### Aim of the exercise
From the records below, set down exactly the lines starting with the line that contains "Geographic. I would" and going on through the line that contains "When I went". Nothing else is wanted.

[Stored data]
****************

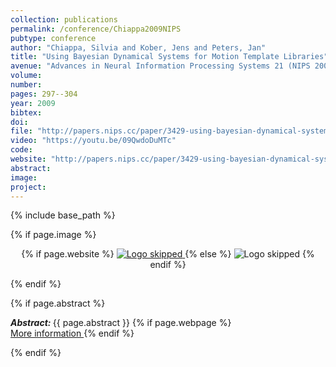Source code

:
 ```yaml
---
collection: publications
permalink: /conference/Chiappa2009NIPS
pubtype: conference
author: "Chiappa, Silvia and Kober, Jens and Peters, Jan"
title: "Using Bayesian Dynamical Systems for Motion Template Libraries"
avenue: "Advances in Neural Information Processing Systems 21 (NIPS 2008)"
volume: 
number: 
pages: 297--304
year: 2009
bibtex: 
doi: 
file: "http://papers.nips.cc/paper/3429-using-bayesian-dynamical-systems-for-motion-template-libraries.pdf"
video: "https://youtu.be/09QwdoDuMTc"
code: 
website: "http://papers.nips.cc/paper/3429-using-bayesian-dynamical-systems-for-motion-template-libraries"
abstract: 
image: 
project: 
---
```

{% include base_path %}

{% if page.image %}
<p align="center">
{% if page.website %}
<a href="{{ page.website }}"> <img src="{{  page.image }}" alt="Logo skipped" style="max-height:200px"/> </a>
{% else %}
<img src="{{  page.image }}" alt="Logo skipped" />
{% endif %}
</p>
{% endif %}

{% if page.abstract %}
<p> <strong> <em> Abstract: </em> </strong> {{ page.abstract }}
    {% if page.webpage %}
        <a href="{{ page.website}}"> <br> More information </a>
    {% endif %}
</p>
{% endif %}
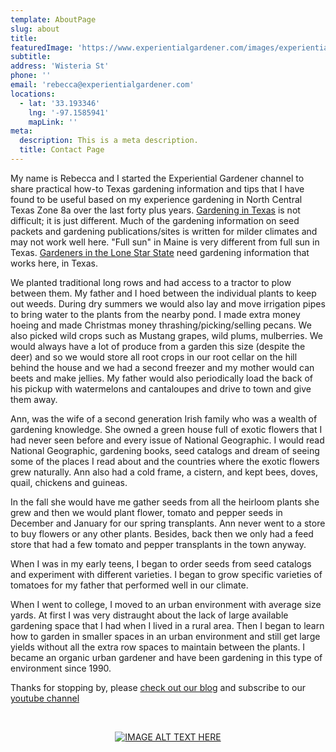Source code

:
 ```yaml
---
template: AboutPage
slug: about
title: 
featuredImage: 'https://www.experientialgardener.com/images/experiential-gardener-blog-banner.jpg'
subtitle: 
address: 'Wisteria St'
phone: ''
email: 'rebecca@experientialgardener.com'
locations:
  - lat: '33.193346'
    lng: '-97.1585941'
    mapLink: ''
meta:
  description: This is a meta description.
  title: Contact Page
---
```

My name is Rebecca and I started the Experiential Gardener channel to share practical how-to Texas gardening information and tips that I have found to be useful based on my experience gardening in North Central Texas Zone 8a over the last forty plus years. <a href="https://itstimetexas.org/dads-tips-for-gardening-in-texas/" target="_blank" rel="noopener">Gardening in Texas</a> is not difficult; it is just different. Much of the gardening information on seed packets and gardening publications/sites is written for milder climates and may not work well here. "Full sun" in Maine is very different from full sun in Texas. <a href="http://texasgardenclubs.org/lone-star-gardener/" target="_blank" rel="noopener">Gardeners in the Lone Star State</a> need gardening information that works here, in Texas. 

We planted traditional long rows and had access to a tractor to plow between them. My father and I 
hoed between the individual plants to keep out weeds. During dry summers we would also lay and move 
irrigation pipes to bring water to the plants from the nearby pond. I made extra money hoeing and made 
Christmas money thrashing/picking/selling pecans. We also picked wild crops such as Mustang grapes, 
wild plums, mulberries. We would always have a lot of produce from a garden this size (despite the deer) 
and so we would store all root crops in our root cellar on the hill behind the house and we had a second 
freezer and my mother would can beets and make jellies. My father would also periodically load the 
back of his pickup with watermelons and cantaloupes and drive to town and give them away. ​

Ann, was the wife of a second generation Irish family who was a wealth of gardening knowledge. She 
owned a green house full of exotic flowers that I had never seen before and every issue of National 
Geographic. I would read National Geographic, gardening books, seed catalogs and dream of seeing 
some of the places I read about and the countries where the exotic flowers grew naturally. Ann also had 
a cold frame, a cistern, and kept bees, doves, quail, chickens and guineas. ​

In the fall she would have me gather seeds from all the heirloom plants she grew and then we would 
plant flower, tomato and pepper seeds in December and January for our spring transplants. Ann never 
went to a store to buy flowers or any other plants. Besides, back then we only had a feed store that had 
a few tomato and pepper transplants in the town anyway. ​

When I was in my early teens, I began to order seeds from seed catalogs and experiment with different 
varieties. I began to grow specific varieties of tomatoes for my father that performed well in our climate.​

When I went to college, I moved to an urban environment with average size yards. At first I was very 
distraught about the lack of large available gardening space that I had when I lived in a rural area. Then I 
began to learn how to garden in smaller spaces in an urban environment and still get large yields without 
all the extra row spaces to maintain between the plants. I became an organic urban gardener and have 
been gardening in this type of environment since 1990.


Thanks for stopping by, please [check out our blog](https://www.experientialgardener.com/blog/) and subscribe to our <a href="https://www.youtube.com/user/expgardener" target="_blank" rel="noopener">youtube channel</a>

<br>

<center>

[![IMAGE ALT TEXT HERE](https://www.experientialgardener.com/images/experiential-gardener-harvest-logo.jpg "Rebecca holding a weekly harvest from her own Urban Garden in Denton, Tx.")](https://www.experientialgardener.com/blog)


</center>

<br><br>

****************

### Answer to this task
Geographic. I would read National Geographic, gardening books, seed catalogs and dream of seeing 
some of the places I read about and the countries where the exotic flowers grew naturally. Ann also had 
a cold frame, a cistern, and kept bees, doves, quail, chickens and guineas. ​

In the fall she would have me gather seeds from all the heirloom plants she grew and then we would 
plant flower, tomato and pepper seeds in December and January for our spring transplants. Ann never 
went to a store to buy flowers or any other plants. Besides, back then we only had a feed store that had 
a few tomato and pepper transplants in the town anyway. ​

When I was in my early teens, I began to order seeds from seed catalogs and experiment with different 
varieties. I began to grow specific varieties of tomatoes for my father that performed well in our climate.​

When I went to college, I moved to an urban environment with average size yards. At first I was very 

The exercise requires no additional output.